Considering the advantages of green hydrogen for energy systems outlined above, policymakers should reflect on the following recommendations.

 - Provide early clarity on policy, regulation, and certification of renewable hydrogen – For us first movers in the green hydrogen market, regulatory clarity is vital.  Stable, long-term regulation will be essential to drive the ramp up of global green hydrogen production. In this regard, the sector will need certification systems and regulations for green hydrogen supply – including a clear definition of “green hydrogen.”

 - Recognize the role of imports in kick-starting markets for renewable hydrogen
– Green hydrogen will be one of the foundations of fully decarbonized energy systems. We should significantly step up activity to produce renewable hydrogen over the next decade and in addition to encouraging supply, steps are urgently needed to encourage consumers to use hydrogen.
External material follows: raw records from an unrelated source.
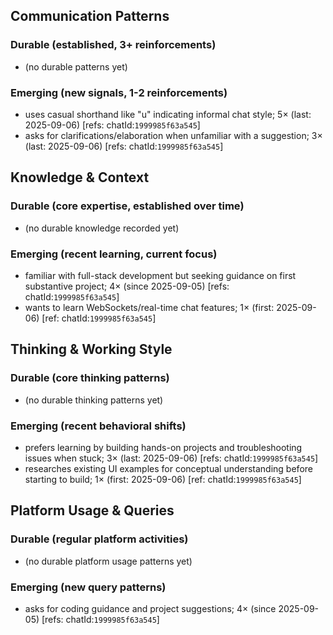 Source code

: ## Communication Patterns
### Durable (established, 3+ reinforcements)
- (no durable patterns yet)

### Emerging (new signals, 1-2 reinforcements)
- uses casual shorthand like "u" indicating informal chat style; 5× (last: 2025-09-06) [refs: chatId:`1999985f63a545`]
- asks for clarifications/elaboration when unfamiliar with a suggestion; 3× (last: 2025-09-06) [refs: chatId:`1999985f63a545`]

## Knowledge & Context
### Durable (core expertise, established over time)
- (no durable knowledge recorded yet)

### Emerging (recent learning, current focus)
- familiar with full-stack development but seeking guidance on first substantive project; 4× (since 2025-09-05) [refs: chatId:`1999985f63a545`]
- wants to learn WebSockets/real-time chat features; 1× (first: 2025-09-06) [ref: chatId:`1999985f63a545`]

## Thinking & Working Style
### Durable (core thinking patterns)
- (no durable thinking patterns yet)

### Emerging (recent behavioral shifts)
- prefers learning by building hands-on projects and troubleshooting issues when stuck; 3× (last: 2025-09-06) [refs: chatId:`1999985f63a545`]
- researches existing UI examples for conceptual understanding before starting to build; 1× (first: 2025-09-06) [ref: chatId:`1999985f63a545`]

## Platform Usage & Queries
### Durable (regular platform activities)
- (no durable platform usage patterns yet)

### Emerging (new query patterns)
- asks for coding guidance and project suggestions; 4× (since 2025-09-05) [refs: chatId:`1999985f63a545`]
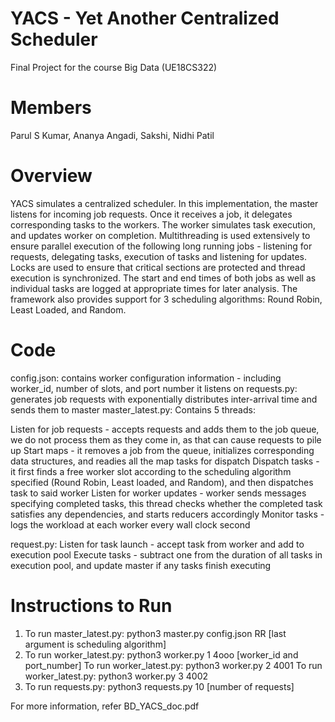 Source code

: # YACS - Yet Another Centralized Scheduler
Final Project for the course Big Data (UE18CS322)

# Members
Parul S Kumar, Ananya Angadi, Sakshi, Nidhi Patil

# Overview
YACS simulates a centralized scheduler. In this implementation, the master listens for incoming job requests. Once it receives a job, it delegates corresponding tasks to the workers. The worker simulates task execution, and updates worker on completion. Multithreading is used extensively to ensure parallel execution of the following long running jobs - listening for requests, delegating tasks, execution of tasks and listening for updates. Locks are used to ensure that critical sections are protected and thread execution is synchronized. The start and end times of both jobs as well as individual tasks are logged at appropriate times for later analysis. The framework also provides support for 3 scheduling algorithms: Round Robin, Least Loaded, and Random.

# Code

config.json: contains worker configuration information - including worker_id, number of slots, and port number it listens on
requests.py: generates job requests with exponentially distributes inter-arrival time and sends them to master
master_latest.py:
Contains 5 threads:

Listen for job requests - accepts requests and adds them to the job queue, we do not process them as they come in, as that can cause requests to pile up
Start maps - it removes a job from the queue, initializes corresponding data structures, and readies all the map tasks for dispatch
Dispatch tasks - it first finds a free worker slot according to the scheduling algorithm specified (Round Robin, Least loaded, and Random), and then dispatches task to said worker
Listen for worker updates - worker sends messages specifying completed tasks, this thread checks whether the completed task satisfies any dependencies, and starts reducers accordingly
Monitor tasks - logs the workload at each worker every wall clock second

request.py:
Listen for task launch - accept task from worker and add to execution pool
Execute tasks - subtract one from the duration of all tasks in execution pool, and update master if any tasks finish executing



# Instructions to Run

1) To run master_latest.py: python3 master.py config.json RR  [last argument is scheduling algorithm]
2) To run worker_latest.py: python3 worker.py 1 4ooo [worker_id and port_number]
  To run worker_latest.py: python3 worker.py 2 4001
  To run worker_latest.py: python3 worker.py 3 4002
3) To run requests.py: python3 requests.py 10 [number of requests]

For more information, refer BD_YACS_doc.pdf
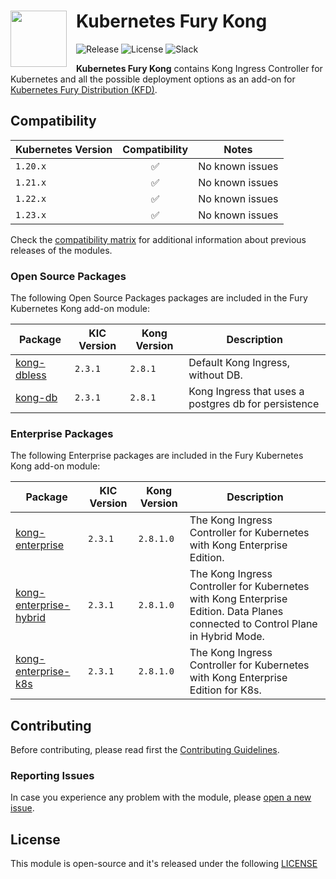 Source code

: <h1>
    <img src="https://github.com/sighupio/fury-distribution/blob/master/docs/assets/fury-epta-white.png?raw=true" align="left" width="90" style="margin-right: 15px"/>
    Kubernetes Fury Kong
</h1>

![Release](https://img.shields.io/badge/Latest%20Release-v2.8.1-blue)
![License](https://img.shields.io/github/license/sighupio/fury-kubernetes-kong?label=License)
![Slack](https://img.shields.io/badge/slack-@kubernetes/fury-yellow.svg?logo=slack&label=Slack)

<!-- <KFD-DOCS> -->

**Kubernetes Fury Kong** contains Kong Ingress Controller for Kubernetes and all the possible deployment options as an
add-on for [Kubernetes Fury Distribution (KFD)][kfd-repo].

## Compatibility

| Kubernetes Version |   Compatibility    | Notes                                               |
|--------------------|:------------------:|-----------------------------------------------------|
| `1.20.x`           | :white_check_mark: | No known issues                                     |
| `1.21.x`           | :white_check_mark: | No known issues                                     |
| `1.22.x`           | :white_check_mark: | No known issues                                     |
| `1.23.x`           | :white_check_mark: | No known issues                                     |

Check the [compatibility matrix][compatibility-matrix] for additional information about previous releases of the modules.

### Open Source Packages

The following Open Source Packages packages are included in the Fury Kubernetes Kong add-on module:

| Package                                              | KIC Version  | Kong Version | Description                                           |
|------------------------------------------------------|--------------|--------------|-------------------------------------------------------|
| [kong-dbless](katalog/kong/kong-dbless)              | `2.3.1`      | `2.8.1`      | Default Kong Ingress, without DB.                     |
| [kong-db](katalog/kong/kong-db)                      | `2.3.1`      | `2.8.1`      | Kong Ingress that uses a postgres db for persistence  |


### Enterprise Packages

The following Enterprise packages are included in the Fury Kubernetes Kong add-on module:

| Package                                                        | KIC Version  | Kong Version | Description                                                                                                                      |
|----------------------------------------------------------------|--------------|--------------|----------------------------------------------------------------------------------------------------------------------------------|
| [kong-enterprise](katalog/kong/kong-enterprise)                | `2.3.1`      | `2.8.1.0`    | The Kong Ingress Controller for Kubernetes with Kong Enterprise Edition.                                                         |
| [kong-enterprise-hybrid](katalog/kong/kong-enterprise-hybrid)  | `2.3.1`      | `2.8.1.0`    | The Kong Ingress Controller for Kubernetes with Kong Enterprise Edition. Data Planes connected to Control Plane in Hybrid Mode.  |
| [kong-enterprise-k8s](katalog/kong/kong-enterprise-k8s)        | `2.3.1`      | `2.8.1.0`    | The Kong Ingress Controller for Kubernetes with Kong Enterprise Edition for K8s.                                                 |

<!-- Links -->

[kfd-repo]: https://github.com/sighupio/fury-distribution
[kfd-docs]: https://docs.kubernetesfury.com/docs/distribution/
[compatibility-matrix]: https://github.com/sighupio/fury-kubernetes-kong/blob/master/docs/COMPATIBILITY_MATRIX.md

<!-- </KFD-DOCS> -->

<!-- <FOOTER> -->

## Contributing

Before contributing, please read first the [Contributing Guidelines](docs/CONTRIBUTING.md).

### Reporting Issues

In case you experience any problem with the module, please [open a new issue](https://github.com/sighupio/fury-kubernetes-kong/issues/new/choose).

## License

This module is open-source and it's released under the following [LICENSE](LICENSE)

<!-- </FOOTER> -->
As green hydrogen will be needed in meaningful quantities by mid-century, the sector needs to develop now and be ready for accelerated deployment in the post-2030 period.

 - Ensure expedited permitting of import terminals – Speed is of the essence and fast permitting procedures are key for fast infrastructure build up. Currently, six months are envisaged e.g., for permitting state-supported LNG terminals in Germany. The same must be applied to import infrastructure for renewable hydrogen carriers such as ammonia.

 - Create a level playing field for imports in terms of financial support – Imported hydrogen should be treated in the same way as domestically produced fuel in the context of any policies adopted to support market development, including consideration of key issues such as the “additionality” of renewable electricity capacity and the overall carbon intensity of the entire supply chain. Failure to achieve a level playing field and common standards for imported hydrogen would carry the risk of de facto non-tariff barriers, choking off investment in the imports that are now broadly accepted to be essential in many jurisdictions. Specifically, imported renewable energy requires financial support – also for infrastructure - equivalent to domestic production.

Imported green hydrogen: An essential part of the energy transition

Climate change was already one of the greatest challenges the world is facing and current global crises have only added to the urgency to deal with the changing energy landscape. As I have outlined above, green hydrogen offers enormous potential to deal with these challenges, sustainably and - relatively - quickly. However, the successful ramp-up of green hydrogen imports will require immediate and targeted policy action. The moment to act with focus and clarity is now. With the right framework to enable the establishment of global green hydrogen supply chains, I am convinced that together we can work towards stable and sustainable energy systems worldwide. 

I am very much looking forward to the insightful discussions at this year’s COP.